Sunday, September 21, 2008


OK, now I'm not an expert in some of these things, but I've been asked for help on these things, so I will do my best to clarify. Feel free to shoot me an email if I've mispoken;

THE UPTICK RULE vs. current (well, formerly current) short rules;

The uptick rule means that in order to short a stock the stock has to tick UP. Therefore if the market or a stock was in a freefall it would be hard to short it and pile on. For example, if GS was falling hard in order for anyone else to jump in it would have to tick up. You have to have a buyer to be a seller.

The current rules are that you can short any stock at the bid, even if no one is actively trying to accumulate shares. The arguement being floated now as to why short sellers are particially being blamed for LEH and BSC, et al is that let's say you have a large hedge fund with $15 MIL in buying power (or selling power). In theory they can "lean" on the stock and push it further and further down based on current rules. As the stock falls the credit rating agencies get nervous and downgrade their credit and that drives the stock even harder down. So, it's a so-called "pile on."

With the uptick rule you wouldn't necessarily be able to do that, you couldn't pile on as their would need to be buyers for your selling. So, stocks are less likely to free fall.

having said that, I still say LEH and BSC and the others went under cause they should have gone under. Hedge funds and short sellers didn't make them leverage 30 to 1 and put themselves out of business, sorry. They just made them go down faster. They certainly aren't evil. It would be impossibly to put GOOG or AAPL out of business, they would take themselves private or buy back the stock themselves. LEH, BSC, FRE and FNM were going under no matter what. So were GS and MS until this BS intervention under the guise of protecting us. Hogwash!


There are several ultra short ETFs you can play, like SKF for the financials. Google Ultra Short ETFs for a list and you can buy them and that basically acts the same way as shorting the index.
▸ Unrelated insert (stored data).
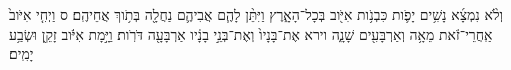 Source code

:\documentclass{openreader}
\begin{document}
וְלֹ֨א נִמְצָ֜א נָשִׁ֥ים יָפֹ֛ות כִּבְנֹ֥ות אִיֹּ֖וב בְּכָל־הָאָ֑רֶץ וַיִּתֵּ֨ן לָהֶ֧ם אֲבִיהֶ֛ם נַחֲלָ֖ה בְּתֹ֥וךְ אֲחֵיהֶֽם׃ ס 
וַיְחִ֤י אִיֹּוב֙ אַֽחֲרֵי־זֹ֔את מֵאָ֥ה וְאַרְבָּעִ֖ים שָׁנָ֑ה וירא אֶת־בָּנָיו֙ וְאֶת־בְּנֵ֣י בָנָ֔יו אַרְבָּעָ֖ה דֹּרֹֽות׃ 
וַיָּ֣מָת אִיֹּ֔וב זָקֵ֖ן וּשְׂבַ֥ע יָמִֽים׃ 
\end{document}
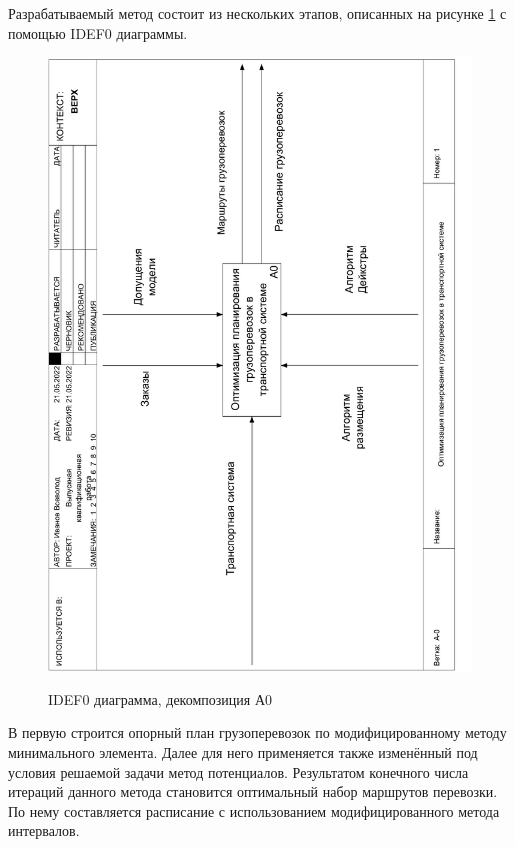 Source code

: Разрабатываемый метод состоит из нескольких этапов, описанных на рисунке \ref{idef0:A0} с помощью IDEF0 диаграммы.

\begin{figure}[h]
	\begin{center}
		{\includegraphics[scale=0.63, angle=-90, page=2]{img/idef0.pdf}}
		\caption{IDEF0 диаграмма, декомпозиция А0}
		\label{idef0:A0}
	\end{center}
\end{figure}
В первую строится опорный план грузоперевозок по модифицированному методу минимального элемента. Далее для него применяется также изменённый под условия решаемой задачи метод потенциалов. Результатом конечного числа итераций данного метода становится оптимальный набор маршрутов перевозки. По нему составляется расписание с использованием модифицированного метода интервалов.


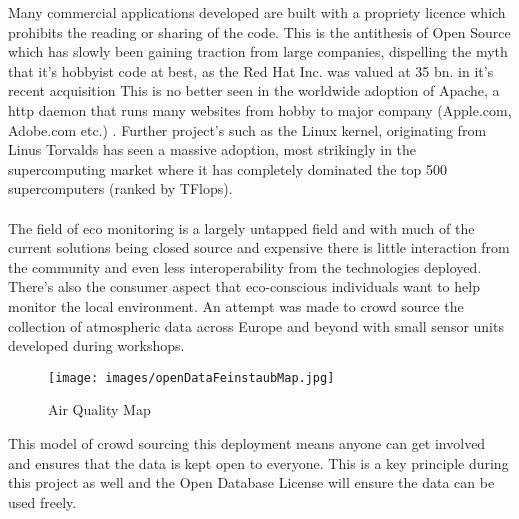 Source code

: Many commercial applications developed are built with a propriety licence which prohibits the reading or sharing of the code. This is the antithesis of Open Source which has slowly been gaining traction from large companies, dispelling the myth that it's hobbyist code at best, as the Red Hat Inc. was valued at 35 bn. in it's recent acquisition \citep{Hammond2018} This is no better seen in the worldwide adoption of Apache, a http daemon that runs many websites from hobby to major company (Apple.com, Adobe.com etc.) \citep{W3techs2018}. Further project's such as the Linux kernel, originating from Linus Torvalds has seen a massive adoption, most strikingly in the supercomputing market where it has completely dominated the top 500 supercomputers (ranked by TFlops). \citep{Top5002018}
\\\\
The field of eco monitoring is a largely untapped field and with much of the current solutions being closed source and expensive \citep{TheIoTMarketplace2015} there is little interaction from the community and even less interoperability from the technologies deployed. There's also the consumer aspect that eco-conscious individuals want to help monitor the local environment. An attempt was made to crowd source the collection of atmospheric data \citep{OKLabStuttgart2015} across Europe and beyond with small sensor units developed during workshops.
\begin{figure}[H]
	\centering
	\texttt{[image: images/openDataFeinstaubMap.jpg]}
	\caption{ Air Quality Map \citep{OKLabStuttgart2018}}
	\label{fig:map}
\end{figure}
This model of crowd sourcing this deployment means anyone can get involved and ensures that the data is kept open to everyone. This is a key principle during this project as well and the Open Database License \citep{OpenDataCommons2011} will ensure the data can be used freely.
You can also buy puts on individual stocks (or sell calls) or indexes.


Besides the obvious, which is that this is supposed to be a FREE market system and not a communist one, not allowing shorting creates false short, intermediate and long term pricing. If you look at MANY financial stocks on Friday, they hit 52 week highs. How is that possible or logical? It's not, its ridiculous, but thats what these types of rules do. Shorts had to and have to cover their positions and normally they may decide to press and average up to protect themselves. Since they can't do that they are forced to cover their shorts, which artificially drives up the stock, similar to the pile on when short, but instead of a pile on its a pile UP!

Also, many hedge funds are Net Neutral funds. That means they have edicts whereby they must be neautral to the market. If they can't short stocks against their longs then they can't be neutral and they may have to cover their shorts and liquidate positions both ways. Again, this creates false pricing on the stocks.
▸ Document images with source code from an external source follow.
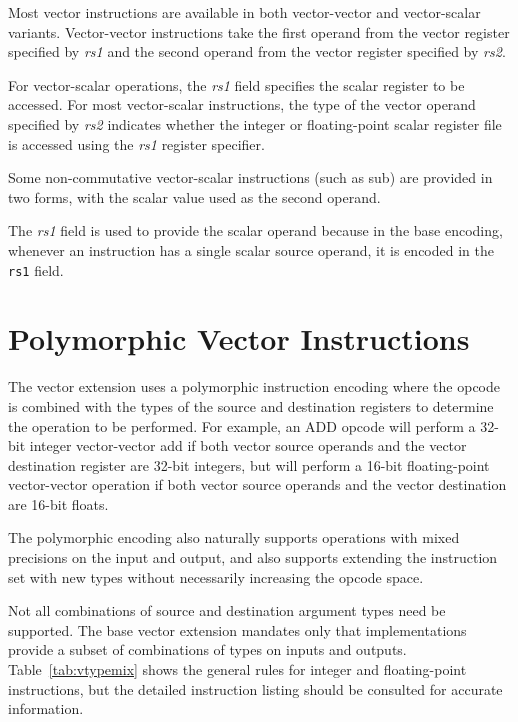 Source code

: Most vector instructions are available in both vector-vector and
vector-scalar variants.  Vector-vector instructions take the first
operand from the vector register specified by {\em rs1} and the second
operand from the vector register specified by {\em rs2}.

For vector-scalar operations, the {\em rs1} field specifies the scalar
register to be accessed.  For most vector-scalar instructions, the
type of the vector operand specified by {\em rs2} indicates whether
the integer or floating-point scalar register file is accessed using
the {\em rs1} register specifier.

Some non-commutative vector-scalar instructions (such as sub) are
provided in two forms, with the scalar value used as the second
operand.

\begin{commentary}
  The {\em rs1} field is used to provide the scalar operand because in
  the base encoding, whenever an instruction has a single scalar
  source operand, it is encoded in the {\tt rs1} field.
\end{commentary}

\section{Polymorphic Vector Instructions}

The vector extension uses a polymorphic instruction encoding where the
opcode is combined with the types of the source and destination
registers to determine the operation to be performed.  For example, an
ADD opcode will perform a 32-bit integer vector-vector add if both
vector source operands and the vector destination register are 32-bit
integers, but will perform a 16-bit floating-point vector-vector
operation if both vector source operands and the vector destination
are 16-bit floats.

The polymorphic encoding also naturally supports operations with mixed
precisions on the input and output, and also supports extending the
instruction set with new types without necessarily increasing the
opcode space.

Not all combinations of source and destination argument types need be
supported.  The base vector extension mandates only that
implementations provide a subset of combinations of types on inputs
and outputs.  Table~\ref{tab:vtypemix} shows the general rules for
integer and floating-point instructions, but the detailed instruction
listing should be consulted for accurate information.

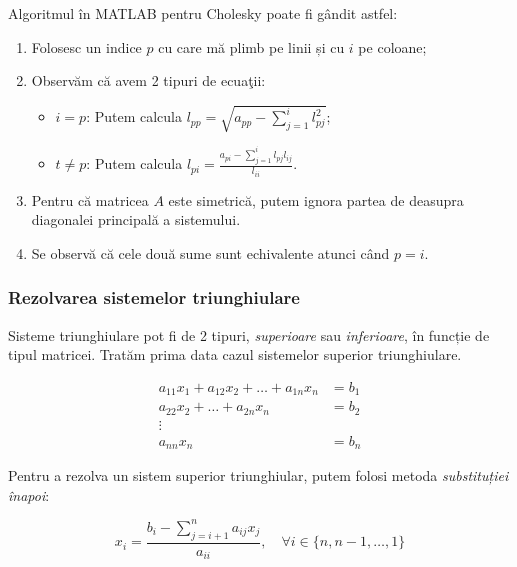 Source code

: \documentclass{exam}
\newcommand{\octavescript}[2]{
	
}
\begin{document}
\par Algoritmul în MATLAB pentru Cholesky poate fi gândit astfel:

\begin{enumerate}
	\item Folosesc un indice $p$ cu care mă plimb pe linii și cu $i$ pe coloane;
	\item Observăm că avem 2 tipuri de ecuaţii:
	      \begin{itemize}
		      \item $i = p$: Putem calcula $l_{pp} = \sqrt{a_{pp} - \sum_{j = 1}^{i}{l_{pj}^2}}$;
		      \item $t \neq p$: Putem calcula $l_{pi} = \frac{a_{pi} - \sum_{j = 1}^{i}{l_{pj} l_{ij}}}{l_{ii}}$.
	      \end{itemize}
	\item Pentru că matricea $A$ este simetrică, putem ignora partea de deasupra
	      diagonalei principală a sistemului.
	\item Se observă că cele două sume sunt echivalente atunci când $p = i$.
\end{enumerate}

\octavescript{./src/cholesky.m}{}

\subsubsection{Rezolvarea sistemelor triunghiulare}

\par Sisteme triunghiulare pot fi de 2 tipuri, \textit{superioare} sau
\textit{inferioare}, în funcție de tipul matricei. Tratăm prima data cazul
sistemelor superior triunghiulare.

\begin{align*}
	a_{11} x_1 + a_{12} x_2 + \ldots + a_{1n} x_n & = b_1 \\
	a_{22} x_2 + \ldots + a_{2n} x_n              & = b_2 \\
	\vdots                                                \\
	a_{nn} x_n                                    & = b_n
\end{align*}

\par Pentru a rezolva un sistem superior triunghiular, putem folosi metoda
\textit{substituției înapoi}:

\begin{equation}
	x_i = \frac{b_i - \sum_{j = i + 1}^{n}{a_{ij} x_j}}{a_{ii}}, \quad \forall i \in \{n, n - 1, \ldots, 1\}
\end{equation}
\end{document}
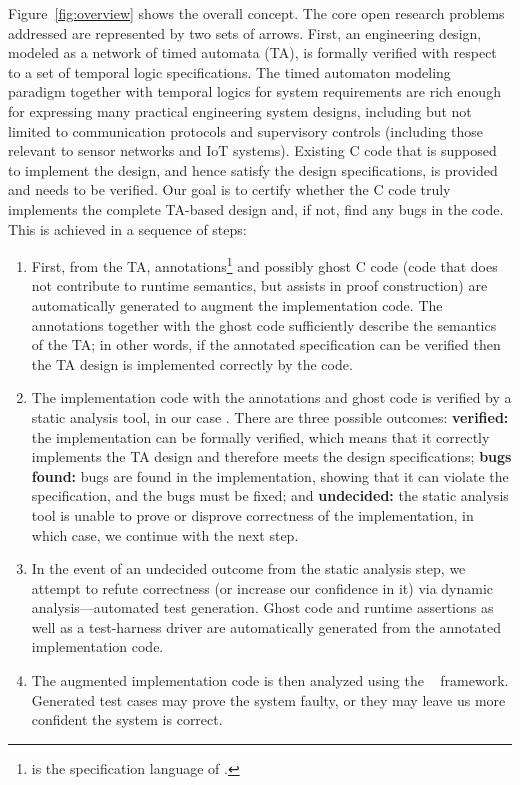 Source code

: Figure~\ref{fig:overview} shows the overall concept.  The core
open research problems addressed are represented by two sets of
arrows.  First, an engineering design, modeled as a network of timed
automata (TA), is formally verified with respect to a set of temporal logic specifications.
The timed automaton modeling paradigm together with temporal logics
for system requirements are rich enough for expressing many practical
engineering system designs, including but not limited to communication
protocols and supervisory controls (including those relevant to sensor
networks and IoT systems).  Existing C code that is supposed to
implement the design, and hence satisfy the design specifications, is provided and needs to be verified.
Our goal is to certify whether the C code truly implements the complete TA-based design and, if not, find any bugs in the code.
This is achieved in a sequence of steps:
\begin{enumerate}[labelsep=3pt,leftmargin=12pt]
\item First, from the TA, \acsl annotations\footnote{\acsl is the
    specification language of \framac{}.} and possibly ghost C code
  (code that does not contribute to runtime semantics, but assists in
  proof construction) are automatically generated to augment the
  implementation code. The annotations together with the ghost code
  sufficiently describe the semantics of the TA; in other words, if
  the annotated specification can be verified then the TA design is implemented correctly by the code.
\item The implementation code with the \acsl annotations and ghost code
  is verified by a static analysis tool, in our case \framac.
  There are three possible outcomes:
  {\bf verified:} the implementation can be formally verified, which means that it correctly implements the TA design and therefore meets the design specifications;
  {\bf bugs found:} bugs are found in the implementation, showing that
    it can violate the specification, and the bugs must be fixed; and
  {\bf undecided:} the static analysis tool is unable to prove or disprove correctness of the implementation,
  in which case, we continue with the next step.
\item In the event of an undecided outcome from the static analysis
  step, we attempt to refute correctness (or increase our confidence
  in it) via dynamic analysis---automated test generation.
  Ghost code and runtime assertions as well as a test-harness driver are automatically generated from the
  annotated implementation code.
\item The augmented implementation code is then analyzed using the
  \deepstate~\cite{DeepState} framework.  Generated test cases may
  prove the system faulty, or they may leave us more confident
  the system is correct.
\end{enumerate}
False pricing for a trader doesn't matter, it actually helps us becuase we have an edge we shouldn't have. For example, BAC is nearly $40 after Friday, I can't wait to buy some puts for like January here. I'll take my chances its lower by then since I don't think this bump can possibly last. But, for the market itself its creating a lot of bad longer term issues and any investors jumping in thinking that we have to go up are going to probably be severely disappointed. They are paying unfair bloated prices. Many fund managers don't know what they are doing and jump in at times like these, not respecting historical patterns, or even recent ones whereby the Fed has artificially propped up the markets only to let the air out later. We've seen that happen several times this year. While there is always the chance that this time will be different, I think its highly unlikely and certainly I'm not buying these things here for more than a trade intraday no matter what.

Hope this helps, please VOTE FOR WAXIE, 2008!



Erik28 said...

Great breakdown & post Commrade Waxie.

Have you seen REW (proshares ultra short Tech)???
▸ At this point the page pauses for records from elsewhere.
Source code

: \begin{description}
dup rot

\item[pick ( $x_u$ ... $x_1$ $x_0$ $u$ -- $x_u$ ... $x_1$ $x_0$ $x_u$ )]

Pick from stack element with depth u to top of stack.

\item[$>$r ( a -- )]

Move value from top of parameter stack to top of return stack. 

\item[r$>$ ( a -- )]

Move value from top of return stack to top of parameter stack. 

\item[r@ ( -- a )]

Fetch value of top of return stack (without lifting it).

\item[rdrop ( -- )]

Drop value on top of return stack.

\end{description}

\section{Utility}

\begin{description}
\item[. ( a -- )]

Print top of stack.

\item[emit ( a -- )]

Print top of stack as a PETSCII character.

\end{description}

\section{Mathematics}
It holdings looks like the 1st cousin to the waxie top 10 short list lil while back.

I know, I know it's like picking between 2 all-stars, but I am curious if you think REW might have more horsepower than TWM here to the upside?

(I ask your sentiment because REW has never traded at much higher prices, so it doesn't have much to any overhead pressure)

Erik28 said...

You already answered my question!!!

Jim Murphy said...

Appreciate Waxie and Tiny keeping us on the right long term market direction. You have helped enourmously during last week when the government was busy changing the rules of the game while the market was actually trading. Best luck running for the offices of president and vice president. You get my vote!
Can they continue to blame the short sellers when the market goes down almost 400 today?
Wonder who they will blame after it goes down 1000 points before they let the shorts come back?
Guess we better not complain about the government imposing taxes and additional cost on us bears to eliminate our positions every time they decide to modify market rules until we're able to get enough information to proceed.
Now I understand why Waxie and Tiny only trust them for short time frames and use protective stops!
If we trust politicians and news reporters, our accounts would get pulverized.
Now I understand better, why trendfund has rules that must be followed in order for us to succeed. So pay attention to position size, percentage of each position as it relates to portfolio size and set and adjust stops for protection as well as chose wisely the vehicles that will generate winners for our portfolios and your trendfund investment should help you reach your goals.